Yeah … for my two or three semi-irregular readers who’ve possibly wondered why I haven’t been posting as semi-frequently as before, well (no pun intended?) I’ve been out “in the field” for almost three weeks. July 11 my work-mate asked if I could fill in on a plug-and-abandon (P&A, of old gas and oil wells) job he’d been overseeing. I thought it might last a half week or so.
After the first weekend, and when it seemed like this could take a while, I started to feel more than my usual depressed. Especially so when, previously, I had been going for a few days each week without beer or other similar hydration-recovery substances with a bit of sedative inherent and imbued in the mix.
Oh well … (another “well” — can’t get away from it, can(‘t) we?)

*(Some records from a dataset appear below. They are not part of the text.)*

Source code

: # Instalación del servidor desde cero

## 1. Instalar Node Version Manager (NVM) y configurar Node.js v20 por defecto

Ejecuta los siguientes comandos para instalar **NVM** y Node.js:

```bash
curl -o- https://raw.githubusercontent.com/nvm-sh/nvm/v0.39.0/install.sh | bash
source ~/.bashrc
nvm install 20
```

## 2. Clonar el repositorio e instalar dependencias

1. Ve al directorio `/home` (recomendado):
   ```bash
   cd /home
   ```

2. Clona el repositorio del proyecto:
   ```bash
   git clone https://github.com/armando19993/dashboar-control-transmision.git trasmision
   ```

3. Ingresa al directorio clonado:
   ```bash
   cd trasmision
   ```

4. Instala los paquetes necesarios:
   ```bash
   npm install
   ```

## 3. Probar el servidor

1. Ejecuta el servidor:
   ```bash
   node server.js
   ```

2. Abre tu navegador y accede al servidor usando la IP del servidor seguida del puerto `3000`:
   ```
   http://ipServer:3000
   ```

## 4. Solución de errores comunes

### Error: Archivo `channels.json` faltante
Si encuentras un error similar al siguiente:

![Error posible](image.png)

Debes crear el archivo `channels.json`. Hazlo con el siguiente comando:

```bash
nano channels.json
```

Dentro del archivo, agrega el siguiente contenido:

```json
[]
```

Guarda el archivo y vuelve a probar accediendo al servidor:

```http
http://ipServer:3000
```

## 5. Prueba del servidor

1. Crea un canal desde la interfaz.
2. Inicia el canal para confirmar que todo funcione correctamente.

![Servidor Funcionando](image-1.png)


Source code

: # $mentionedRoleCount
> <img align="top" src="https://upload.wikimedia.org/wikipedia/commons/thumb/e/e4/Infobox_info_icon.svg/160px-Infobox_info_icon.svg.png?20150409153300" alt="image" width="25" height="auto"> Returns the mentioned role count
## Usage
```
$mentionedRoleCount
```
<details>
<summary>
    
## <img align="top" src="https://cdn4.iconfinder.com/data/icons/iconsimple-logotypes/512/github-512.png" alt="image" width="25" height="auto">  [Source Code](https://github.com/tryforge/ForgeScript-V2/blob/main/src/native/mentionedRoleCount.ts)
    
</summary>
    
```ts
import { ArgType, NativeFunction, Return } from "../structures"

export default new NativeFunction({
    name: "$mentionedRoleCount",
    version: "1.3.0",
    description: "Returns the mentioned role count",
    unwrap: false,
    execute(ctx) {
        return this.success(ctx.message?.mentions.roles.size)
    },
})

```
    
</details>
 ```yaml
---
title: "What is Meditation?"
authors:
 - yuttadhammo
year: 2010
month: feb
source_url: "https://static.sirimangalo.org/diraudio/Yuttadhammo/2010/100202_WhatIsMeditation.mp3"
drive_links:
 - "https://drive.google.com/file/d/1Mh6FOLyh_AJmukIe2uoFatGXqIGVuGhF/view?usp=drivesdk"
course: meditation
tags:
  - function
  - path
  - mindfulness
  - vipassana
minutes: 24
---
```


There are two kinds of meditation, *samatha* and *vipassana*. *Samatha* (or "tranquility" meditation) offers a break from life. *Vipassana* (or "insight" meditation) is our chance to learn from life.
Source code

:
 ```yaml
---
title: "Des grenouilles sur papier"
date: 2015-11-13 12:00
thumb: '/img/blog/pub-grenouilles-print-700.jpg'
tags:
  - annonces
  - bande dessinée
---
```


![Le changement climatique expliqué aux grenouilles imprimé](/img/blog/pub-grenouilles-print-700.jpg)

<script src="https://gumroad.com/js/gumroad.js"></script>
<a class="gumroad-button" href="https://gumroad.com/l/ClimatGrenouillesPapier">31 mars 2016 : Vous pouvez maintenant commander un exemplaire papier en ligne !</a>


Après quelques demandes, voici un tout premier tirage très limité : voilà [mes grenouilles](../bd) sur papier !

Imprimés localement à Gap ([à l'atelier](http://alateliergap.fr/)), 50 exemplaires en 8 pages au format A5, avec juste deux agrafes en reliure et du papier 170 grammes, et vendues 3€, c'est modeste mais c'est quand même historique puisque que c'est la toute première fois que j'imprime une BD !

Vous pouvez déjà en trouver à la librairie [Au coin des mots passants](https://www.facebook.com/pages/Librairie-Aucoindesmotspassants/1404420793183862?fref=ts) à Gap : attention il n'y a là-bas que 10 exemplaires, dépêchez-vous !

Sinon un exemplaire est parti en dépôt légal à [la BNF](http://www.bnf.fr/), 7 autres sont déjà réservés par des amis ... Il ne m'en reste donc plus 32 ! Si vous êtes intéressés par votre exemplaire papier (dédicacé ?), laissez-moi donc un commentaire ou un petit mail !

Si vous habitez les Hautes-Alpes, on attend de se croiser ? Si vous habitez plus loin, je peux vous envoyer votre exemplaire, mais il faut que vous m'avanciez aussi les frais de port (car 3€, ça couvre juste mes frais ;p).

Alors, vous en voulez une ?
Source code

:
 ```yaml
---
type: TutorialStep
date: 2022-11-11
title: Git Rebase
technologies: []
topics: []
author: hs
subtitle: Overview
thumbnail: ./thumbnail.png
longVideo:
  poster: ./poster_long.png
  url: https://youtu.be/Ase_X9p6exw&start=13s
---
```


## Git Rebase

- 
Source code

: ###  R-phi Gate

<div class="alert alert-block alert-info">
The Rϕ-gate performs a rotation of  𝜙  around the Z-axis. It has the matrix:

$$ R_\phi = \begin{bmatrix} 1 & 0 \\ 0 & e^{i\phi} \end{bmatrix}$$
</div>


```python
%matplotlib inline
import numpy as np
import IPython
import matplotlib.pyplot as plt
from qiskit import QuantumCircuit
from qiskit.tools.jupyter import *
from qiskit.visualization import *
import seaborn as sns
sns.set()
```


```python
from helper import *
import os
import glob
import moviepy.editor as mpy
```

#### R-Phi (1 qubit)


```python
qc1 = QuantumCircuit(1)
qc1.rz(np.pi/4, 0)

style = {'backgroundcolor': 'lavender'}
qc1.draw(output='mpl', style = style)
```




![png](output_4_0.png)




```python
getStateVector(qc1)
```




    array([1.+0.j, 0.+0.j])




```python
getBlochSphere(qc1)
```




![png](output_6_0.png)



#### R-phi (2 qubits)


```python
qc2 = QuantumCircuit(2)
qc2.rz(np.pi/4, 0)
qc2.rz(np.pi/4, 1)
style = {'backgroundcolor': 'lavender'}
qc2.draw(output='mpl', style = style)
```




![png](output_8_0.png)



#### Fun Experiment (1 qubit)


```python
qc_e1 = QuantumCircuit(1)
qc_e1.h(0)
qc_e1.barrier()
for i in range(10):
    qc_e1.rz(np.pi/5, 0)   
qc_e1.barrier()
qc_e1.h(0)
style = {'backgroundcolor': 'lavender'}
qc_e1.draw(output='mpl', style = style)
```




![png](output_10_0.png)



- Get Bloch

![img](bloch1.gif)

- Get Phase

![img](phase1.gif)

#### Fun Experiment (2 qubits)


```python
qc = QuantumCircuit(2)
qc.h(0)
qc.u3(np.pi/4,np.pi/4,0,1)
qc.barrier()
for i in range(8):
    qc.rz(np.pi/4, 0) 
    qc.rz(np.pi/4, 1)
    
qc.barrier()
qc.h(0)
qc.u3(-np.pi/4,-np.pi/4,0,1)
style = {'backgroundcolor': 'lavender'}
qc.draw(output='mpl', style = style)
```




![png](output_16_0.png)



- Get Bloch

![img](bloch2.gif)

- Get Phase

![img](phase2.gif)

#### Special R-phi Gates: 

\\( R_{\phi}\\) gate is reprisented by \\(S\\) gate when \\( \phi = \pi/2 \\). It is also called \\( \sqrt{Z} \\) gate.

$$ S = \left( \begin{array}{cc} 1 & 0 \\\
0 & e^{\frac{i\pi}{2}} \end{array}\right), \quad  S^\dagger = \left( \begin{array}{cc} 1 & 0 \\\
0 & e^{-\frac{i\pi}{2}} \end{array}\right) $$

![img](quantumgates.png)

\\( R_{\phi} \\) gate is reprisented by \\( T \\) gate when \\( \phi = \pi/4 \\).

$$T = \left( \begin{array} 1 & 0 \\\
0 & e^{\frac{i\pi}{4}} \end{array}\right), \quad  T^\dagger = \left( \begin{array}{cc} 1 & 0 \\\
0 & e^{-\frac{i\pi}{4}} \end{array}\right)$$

And so, I decided that there were NO DAYS OFF FROM DRINKING BEER as long as this thing lasted. I would start to cheer up, appreciably, each day at mid-afternoon — just thinking about it. When life gives you lemons … drink beer. And*
This ain’t a “big” drilling rig, but we drill anyway. We’ve been trying to P&A this old leaky well near the town of DeBunque for a while now. We’ve got the “A” team drilling company (but why the “C” team Engineer?) Oh(yl) well, makes it more challenging. Besides, I’ve got back-up a phone call away …
Sometimes it seems slow, but we need a full and competent crew when things get complicated. Sometimes they even ask me to help! I’m still somewhat useful with a shovel, or the occasional wrench, or reporting on what various fluid lines and tanks are doing.
We drill and drill …
And! not at all related to THIS JOB — a hitherto dormant ancient gas well in a pasture about 1/4 mile away started leaking. We split the crew and part went to fix that, before the gnarly-nasty-waterflow reached people’s gardens another 1/4 mile or so down-valley. Didn’t exactly liven up a dull day, but we had the satisfaction of two jobs at the same time — and “saved” a few organic gardens while we were at it. Note the references in the note, following, about the “waterflow.”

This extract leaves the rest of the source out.